Ring-flash-linear-2.0: A Highly Efficient Hybrid Architecture for Test-Time Scaling
Test-Time Scaling has emerged as a crucial trend for raising the capability ceiling of large models. However, the computational and memory overhead associated with ultra-long context reasoning grows exponentially, particularly in attention computation and IO consumption.
To break this bottleneck, we have built the ultra-efficient Ling 2.0 Linear Hybrid Architecture by integrating a high-sparsity MoE structure with hybrid linear attention, based on the Ling 2.0 architecture.
Today, we are officially open-sourcing two highly efficient reasoning models: Ring-flash-linear-2.0 and Ring-mini-linear-2.0. We are also simultaneously releasing two self-developed high-performance fused operators: the FP8 Fused Operator and the Linear Attention Inference Fused Operator.

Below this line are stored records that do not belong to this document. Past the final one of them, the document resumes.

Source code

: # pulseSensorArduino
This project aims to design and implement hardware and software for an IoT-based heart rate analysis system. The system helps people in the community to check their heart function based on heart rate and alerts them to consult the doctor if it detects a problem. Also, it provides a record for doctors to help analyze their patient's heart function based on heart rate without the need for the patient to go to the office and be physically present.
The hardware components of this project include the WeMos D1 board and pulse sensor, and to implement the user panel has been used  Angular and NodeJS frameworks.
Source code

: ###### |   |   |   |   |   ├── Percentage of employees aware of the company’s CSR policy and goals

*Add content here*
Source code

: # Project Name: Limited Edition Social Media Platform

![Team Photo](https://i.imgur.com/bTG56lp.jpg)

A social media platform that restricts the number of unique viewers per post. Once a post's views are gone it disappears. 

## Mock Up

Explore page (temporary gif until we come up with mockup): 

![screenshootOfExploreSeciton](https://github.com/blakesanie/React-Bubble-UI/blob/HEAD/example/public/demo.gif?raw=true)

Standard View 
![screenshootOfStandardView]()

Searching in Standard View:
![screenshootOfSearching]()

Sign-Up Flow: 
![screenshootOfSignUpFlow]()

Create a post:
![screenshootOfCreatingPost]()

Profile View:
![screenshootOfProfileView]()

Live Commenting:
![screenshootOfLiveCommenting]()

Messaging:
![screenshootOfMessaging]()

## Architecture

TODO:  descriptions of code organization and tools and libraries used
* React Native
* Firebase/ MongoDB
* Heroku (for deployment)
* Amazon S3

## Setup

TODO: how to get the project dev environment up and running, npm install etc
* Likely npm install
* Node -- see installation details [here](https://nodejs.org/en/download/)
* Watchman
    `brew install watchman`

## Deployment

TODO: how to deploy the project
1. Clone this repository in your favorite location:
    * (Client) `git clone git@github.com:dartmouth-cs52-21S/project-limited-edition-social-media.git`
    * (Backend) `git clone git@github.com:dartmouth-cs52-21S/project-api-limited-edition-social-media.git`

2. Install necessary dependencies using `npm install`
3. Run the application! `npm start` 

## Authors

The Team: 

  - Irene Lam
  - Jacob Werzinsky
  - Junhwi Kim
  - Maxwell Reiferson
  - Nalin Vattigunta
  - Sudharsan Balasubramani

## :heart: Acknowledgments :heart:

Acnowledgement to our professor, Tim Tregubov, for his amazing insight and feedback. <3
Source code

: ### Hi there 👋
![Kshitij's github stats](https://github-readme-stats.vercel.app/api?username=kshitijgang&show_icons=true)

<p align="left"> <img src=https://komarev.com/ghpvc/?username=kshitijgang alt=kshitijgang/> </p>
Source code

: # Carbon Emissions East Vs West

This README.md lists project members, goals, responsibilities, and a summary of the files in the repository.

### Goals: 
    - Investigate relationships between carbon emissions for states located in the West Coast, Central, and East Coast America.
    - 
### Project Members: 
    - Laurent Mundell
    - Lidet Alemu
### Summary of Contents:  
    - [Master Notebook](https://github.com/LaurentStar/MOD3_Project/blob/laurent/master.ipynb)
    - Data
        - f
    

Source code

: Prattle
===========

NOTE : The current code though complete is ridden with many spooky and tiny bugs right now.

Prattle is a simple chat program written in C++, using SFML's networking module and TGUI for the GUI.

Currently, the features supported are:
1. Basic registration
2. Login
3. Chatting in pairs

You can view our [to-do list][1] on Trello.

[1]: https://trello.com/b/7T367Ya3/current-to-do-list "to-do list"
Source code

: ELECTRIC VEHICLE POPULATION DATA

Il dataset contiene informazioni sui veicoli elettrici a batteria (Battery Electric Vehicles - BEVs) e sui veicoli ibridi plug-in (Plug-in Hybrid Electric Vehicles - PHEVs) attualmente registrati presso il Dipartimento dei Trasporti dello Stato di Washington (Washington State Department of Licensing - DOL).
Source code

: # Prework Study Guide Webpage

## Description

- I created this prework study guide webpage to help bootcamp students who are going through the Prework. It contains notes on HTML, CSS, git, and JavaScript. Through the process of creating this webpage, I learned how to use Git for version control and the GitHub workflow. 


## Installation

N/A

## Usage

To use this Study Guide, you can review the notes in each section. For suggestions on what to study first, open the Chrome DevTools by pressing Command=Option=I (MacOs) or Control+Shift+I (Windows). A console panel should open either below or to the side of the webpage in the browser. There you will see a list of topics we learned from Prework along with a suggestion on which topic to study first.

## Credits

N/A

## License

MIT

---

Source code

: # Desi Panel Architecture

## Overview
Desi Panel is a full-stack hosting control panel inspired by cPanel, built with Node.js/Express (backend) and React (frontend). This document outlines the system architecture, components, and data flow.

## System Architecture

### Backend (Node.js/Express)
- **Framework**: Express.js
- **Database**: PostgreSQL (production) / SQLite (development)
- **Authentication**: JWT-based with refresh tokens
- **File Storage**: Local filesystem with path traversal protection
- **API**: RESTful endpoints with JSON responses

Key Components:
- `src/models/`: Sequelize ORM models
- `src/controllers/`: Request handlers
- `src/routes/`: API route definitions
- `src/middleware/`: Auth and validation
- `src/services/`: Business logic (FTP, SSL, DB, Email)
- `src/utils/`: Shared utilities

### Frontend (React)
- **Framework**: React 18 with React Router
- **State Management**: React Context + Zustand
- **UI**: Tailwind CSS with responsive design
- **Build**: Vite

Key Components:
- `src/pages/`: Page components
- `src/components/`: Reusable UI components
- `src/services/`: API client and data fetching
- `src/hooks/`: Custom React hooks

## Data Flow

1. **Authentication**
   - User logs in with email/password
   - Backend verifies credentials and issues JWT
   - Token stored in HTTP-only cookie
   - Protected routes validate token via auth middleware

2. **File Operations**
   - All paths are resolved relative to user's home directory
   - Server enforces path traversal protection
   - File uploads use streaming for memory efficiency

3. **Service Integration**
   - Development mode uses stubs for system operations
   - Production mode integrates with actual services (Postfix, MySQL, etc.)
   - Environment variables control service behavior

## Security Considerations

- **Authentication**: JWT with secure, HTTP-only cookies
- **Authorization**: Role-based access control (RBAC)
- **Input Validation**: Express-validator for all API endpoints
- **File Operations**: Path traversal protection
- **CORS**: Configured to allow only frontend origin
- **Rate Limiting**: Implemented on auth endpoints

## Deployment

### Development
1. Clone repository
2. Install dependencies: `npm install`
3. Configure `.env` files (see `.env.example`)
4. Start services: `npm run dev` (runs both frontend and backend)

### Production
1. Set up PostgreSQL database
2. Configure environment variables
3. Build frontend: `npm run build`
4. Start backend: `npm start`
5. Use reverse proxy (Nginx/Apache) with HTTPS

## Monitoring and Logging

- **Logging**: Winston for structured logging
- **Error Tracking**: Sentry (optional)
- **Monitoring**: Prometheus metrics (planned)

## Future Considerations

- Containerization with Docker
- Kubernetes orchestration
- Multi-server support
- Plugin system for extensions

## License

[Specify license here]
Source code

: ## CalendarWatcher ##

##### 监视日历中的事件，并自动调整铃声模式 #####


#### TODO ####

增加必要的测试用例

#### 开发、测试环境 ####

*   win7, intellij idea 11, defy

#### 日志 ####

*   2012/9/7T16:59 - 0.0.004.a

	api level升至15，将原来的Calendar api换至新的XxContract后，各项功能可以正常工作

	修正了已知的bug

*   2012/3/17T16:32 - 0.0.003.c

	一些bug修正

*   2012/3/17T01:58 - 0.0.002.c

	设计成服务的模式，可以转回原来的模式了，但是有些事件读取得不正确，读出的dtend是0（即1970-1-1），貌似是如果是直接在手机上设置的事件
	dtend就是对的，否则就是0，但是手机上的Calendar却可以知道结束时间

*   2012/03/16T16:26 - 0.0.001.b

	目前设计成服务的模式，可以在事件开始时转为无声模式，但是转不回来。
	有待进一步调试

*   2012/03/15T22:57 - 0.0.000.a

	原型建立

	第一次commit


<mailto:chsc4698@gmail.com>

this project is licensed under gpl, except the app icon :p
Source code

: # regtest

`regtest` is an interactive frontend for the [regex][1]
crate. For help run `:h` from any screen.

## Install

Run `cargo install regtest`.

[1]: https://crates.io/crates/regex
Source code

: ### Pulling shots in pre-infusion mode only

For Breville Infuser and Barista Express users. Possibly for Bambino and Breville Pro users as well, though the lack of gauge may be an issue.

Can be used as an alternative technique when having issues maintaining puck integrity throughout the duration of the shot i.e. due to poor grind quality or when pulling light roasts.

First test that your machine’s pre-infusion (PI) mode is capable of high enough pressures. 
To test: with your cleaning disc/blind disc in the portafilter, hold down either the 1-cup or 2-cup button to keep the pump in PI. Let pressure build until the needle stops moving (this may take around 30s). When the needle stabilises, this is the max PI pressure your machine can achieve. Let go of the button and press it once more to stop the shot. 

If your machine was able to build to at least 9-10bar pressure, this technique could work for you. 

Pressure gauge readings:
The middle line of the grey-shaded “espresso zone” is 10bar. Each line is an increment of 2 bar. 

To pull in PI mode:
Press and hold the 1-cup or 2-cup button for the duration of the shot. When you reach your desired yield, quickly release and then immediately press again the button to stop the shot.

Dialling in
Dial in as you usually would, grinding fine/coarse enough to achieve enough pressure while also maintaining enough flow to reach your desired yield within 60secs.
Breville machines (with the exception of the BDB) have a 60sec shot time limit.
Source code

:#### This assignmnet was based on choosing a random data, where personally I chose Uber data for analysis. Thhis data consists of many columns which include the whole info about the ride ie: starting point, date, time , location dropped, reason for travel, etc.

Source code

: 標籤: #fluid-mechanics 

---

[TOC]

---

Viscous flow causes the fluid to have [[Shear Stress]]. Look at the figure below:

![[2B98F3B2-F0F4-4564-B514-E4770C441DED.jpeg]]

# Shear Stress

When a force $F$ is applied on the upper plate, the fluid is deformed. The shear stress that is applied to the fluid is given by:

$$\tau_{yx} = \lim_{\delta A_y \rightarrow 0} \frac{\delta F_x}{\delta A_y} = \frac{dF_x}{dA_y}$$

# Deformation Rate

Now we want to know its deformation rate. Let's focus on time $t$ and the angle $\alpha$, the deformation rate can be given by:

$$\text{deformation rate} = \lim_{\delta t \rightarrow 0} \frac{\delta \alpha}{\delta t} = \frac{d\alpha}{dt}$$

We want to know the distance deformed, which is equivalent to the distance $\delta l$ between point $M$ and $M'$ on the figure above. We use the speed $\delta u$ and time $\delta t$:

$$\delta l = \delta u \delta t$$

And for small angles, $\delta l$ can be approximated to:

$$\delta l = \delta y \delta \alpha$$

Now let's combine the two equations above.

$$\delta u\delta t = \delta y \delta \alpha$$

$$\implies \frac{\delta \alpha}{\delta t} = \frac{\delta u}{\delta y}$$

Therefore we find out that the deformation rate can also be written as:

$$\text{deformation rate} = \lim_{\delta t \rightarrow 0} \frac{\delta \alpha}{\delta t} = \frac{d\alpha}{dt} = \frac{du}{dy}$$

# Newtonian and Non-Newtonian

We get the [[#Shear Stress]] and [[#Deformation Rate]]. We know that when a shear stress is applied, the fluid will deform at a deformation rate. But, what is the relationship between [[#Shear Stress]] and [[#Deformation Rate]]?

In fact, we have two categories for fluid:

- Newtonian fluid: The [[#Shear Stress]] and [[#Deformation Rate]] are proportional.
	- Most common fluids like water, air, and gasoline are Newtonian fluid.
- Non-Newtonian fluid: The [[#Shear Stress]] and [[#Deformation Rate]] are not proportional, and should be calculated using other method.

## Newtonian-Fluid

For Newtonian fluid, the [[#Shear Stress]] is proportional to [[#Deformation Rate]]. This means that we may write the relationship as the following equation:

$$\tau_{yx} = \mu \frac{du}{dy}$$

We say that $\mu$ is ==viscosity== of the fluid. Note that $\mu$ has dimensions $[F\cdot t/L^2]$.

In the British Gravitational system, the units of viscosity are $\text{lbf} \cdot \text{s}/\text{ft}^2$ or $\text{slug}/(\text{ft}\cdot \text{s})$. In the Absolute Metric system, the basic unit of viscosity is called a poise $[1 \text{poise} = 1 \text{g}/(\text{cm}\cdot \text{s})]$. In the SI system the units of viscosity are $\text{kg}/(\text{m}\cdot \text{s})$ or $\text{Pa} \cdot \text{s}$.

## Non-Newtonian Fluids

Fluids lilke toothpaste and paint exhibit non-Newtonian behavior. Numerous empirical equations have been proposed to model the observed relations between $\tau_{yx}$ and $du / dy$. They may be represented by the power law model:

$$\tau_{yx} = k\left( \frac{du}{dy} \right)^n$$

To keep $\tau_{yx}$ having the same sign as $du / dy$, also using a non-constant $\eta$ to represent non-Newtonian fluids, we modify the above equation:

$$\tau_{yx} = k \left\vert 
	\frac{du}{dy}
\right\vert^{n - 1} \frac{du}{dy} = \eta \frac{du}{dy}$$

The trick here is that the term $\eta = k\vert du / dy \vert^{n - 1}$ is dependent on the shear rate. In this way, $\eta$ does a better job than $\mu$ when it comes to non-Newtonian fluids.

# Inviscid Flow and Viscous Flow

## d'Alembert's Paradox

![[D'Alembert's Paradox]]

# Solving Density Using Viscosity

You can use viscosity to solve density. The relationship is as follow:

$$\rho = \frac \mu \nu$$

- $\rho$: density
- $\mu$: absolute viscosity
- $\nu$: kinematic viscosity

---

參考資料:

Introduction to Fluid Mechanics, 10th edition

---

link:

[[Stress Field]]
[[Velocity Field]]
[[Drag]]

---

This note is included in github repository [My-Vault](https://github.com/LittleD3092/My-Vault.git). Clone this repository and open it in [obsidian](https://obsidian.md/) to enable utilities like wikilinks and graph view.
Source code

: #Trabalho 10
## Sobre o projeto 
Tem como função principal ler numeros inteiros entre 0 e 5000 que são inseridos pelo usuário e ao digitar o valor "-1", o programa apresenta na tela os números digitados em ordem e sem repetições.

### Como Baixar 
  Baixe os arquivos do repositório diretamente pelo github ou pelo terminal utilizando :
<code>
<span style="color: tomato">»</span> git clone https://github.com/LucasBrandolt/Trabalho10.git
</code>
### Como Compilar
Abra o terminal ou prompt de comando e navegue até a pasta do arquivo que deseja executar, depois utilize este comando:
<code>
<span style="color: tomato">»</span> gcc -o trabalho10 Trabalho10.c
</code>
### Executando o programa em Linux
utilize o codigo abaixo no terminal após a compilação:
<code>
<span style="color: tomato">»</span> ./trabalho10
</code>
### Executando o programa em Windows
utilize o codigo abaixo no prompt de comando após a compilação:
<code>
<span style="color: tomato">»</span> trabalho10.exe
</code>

Thanks to the synergy between architectural optimization and high-performance operators, the inference cost of these two models in deep reasoning scenarios is only 1/10 that of similarly-sized Dense models, and a reduction of over 50% compared to the original Ring series. The strong alignment of operators between the training and inference engines enables long-cycle, stable, and highly efficient optimization during the reinforcement learning phase, allowing the models to maintain SOTA performance on multiple high-difficulty complex reasoning benchmarks.
Ring-flash-linear-2.0 Performance on High-Difficulty Reasoning Benchmarks
Ring-mini-linear-2.0 Performance on High-Difficulty Reasoning Benchmarks
The following shows the generation speed comparison between the Ring-mini-linear-2.0 (which uses the hybrid linear architecture) and Ring-mini-2.0 (which uses the standard attention mechanism).
Demo Video https://vimeo.com/1125491539 for the comparison
Testing conditions: Single H20, batch size = 256, generation length around 16k tokens. Shows the streamed output of the last request (an identical math problem). Ring-mini-linear-2.0 reduces end-to-end generation time by 40% compared to Ring-mini-2.0.
Ling 2.0 Linear: A More Efficient Hybrid Linear Architecture
Ling 2.0 Linear Architecture Diagram
The Ling 2.0 Linear hybrid linear architecture is specifically designed for two future trends in Large Language Models: Context Length Scaling and Test-Time Scaling.
The Ling 2.0 Linear architecture uses a hybrid structure of linear attention and standard attention, overcoming the weakness of poor recall capability found in purely linear attention mechanisms. By increasing the proportion of linear attention, the model achieves near-linear computational complexity, which significantly reduces the training and inference compute cost in high-concurrency and long-context scenarios.
We also conducted systematic experiments to introduce several improvements to the linear attention layers, such as:
- Adding Rotary Positional Embedding (RoPE) to the q and k inputs of the linear attention.
- Adopting a grouped and non-shared RMSNorm for the output of the linear attention.
Experiments show that these seemingly subtle changes result in higher training stability and better extrapolation capability.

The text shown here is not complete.